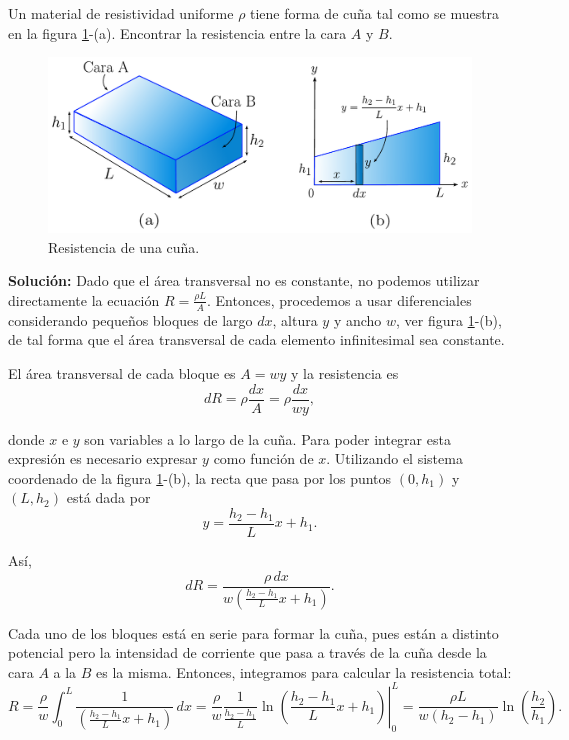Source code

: \begin{ejemplo}
    Un material de resistividad uniforme $\rho$ tiene forma de cuña tal como se muestra en la figura \ref{fig:Ej-1-Calculo-R}-(a). Encontrar la resistencia entre la cara $A$ y $B$.

    \begin{figure}[H]
        \centering
        \includegraphics[scale = 0.7]{Figuras/Ej-1-Calculo-Resistencia.pdf}
        \caption{Resistencia de una cuña.}
        \label{fig:Ej-1-Calculo-R}
    \end{figure}

    \textbf{Solución:} Dado que el área transversal no es constante, no podemos utilizar directamente la ecuación $R = \frac{\rho L}{A}$. Entonces, procedemos a usar diferenciales considerando pequeños bloques de largo $dx$, altura $y$ y ancho $w$, ver figura \ref{fig:Ej-1-Calculo-R}-(b), de tal forma que el área transversal de cada elemento infinitesimal sea constante. 

    El área transversal de cada bloque es $A = wy$ y la resistencia es
    $$dR = \rho \frac{dx}{A} = \rho \frac{dx}{wy},$$

    donde $x$ e $y$ son variables a lo largo de la cuña. Para poder integrar esta expresión es necesario expresar $y$ como función de $x$. Utilizando el sistema coordenado de la figura \ref{fig:Ej-1-Calculo-R}-(b), la recta que pasa por los puntos $(0,h_1)$ y $(L,h_2)$ está dada por
    $$y = \frac{h_2 - h_1}{L}x + h_1.$$

    Así, 
    $$dR = \frac{\rho \,dx}{w \left( \frac{h_2 - h_1}{L}x + h_1\right)}.$$

    Cada uno de los bloques está en serie para formar la cuña, pues están a distinto potencial pero la intensidad de corriente que pasa a través de la cuña desde la cara $A$ a la $B$ es la misma. Entonces, integramos para calcular la resistencia total:
    $$R = \frac{\rho}{w} \int_0^L \frac{1}{\left( \frac{h_2 - h_1}{L}x + h_1\right)}  \,dx =  \left.  \frac{\rho}{w} \frac{1}{\frac{h_2-h_1}{L}} \ln \left(  \frac{h_2 - h_1}{L}x + h_1\right) \right|_0^L = \frac{\rho L}{w(h_2-h_1)} \ln \left(\frac{h_2}{h_1} \right).$$
\end{ejemplo}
════════════════
**What is needed:** Copy all the lines above that hold the string "largo".

**Answer space:**
    \textbf{Solución:} Dado que el área transversal no es constante, no podemos utilizar directamente la ecuación $R = \frac{\rho L}{A}$. Entonces, procedemos a usar diferenciales considerando pequeños bloques de largo $dx$, altura $y$ y ancho $w$, ver figura \ref{fig:Ej-1-Calculo-R}-(b), de tal forma que el área transversal de cada elemento infinitesimal sea constante. 
    donde $x$ e $y$ son variables a lo largo de la cuña. Para poder integrar esta expresión es necesario expresar $y$ como función de $x$. Utilizando el sistema coordenado de la figura \ref{fig:Ej-1-Calculo-R}-(b), la recta que pasa por los puntos $(0,h_1)$ y $(L,h_2)$ está dada por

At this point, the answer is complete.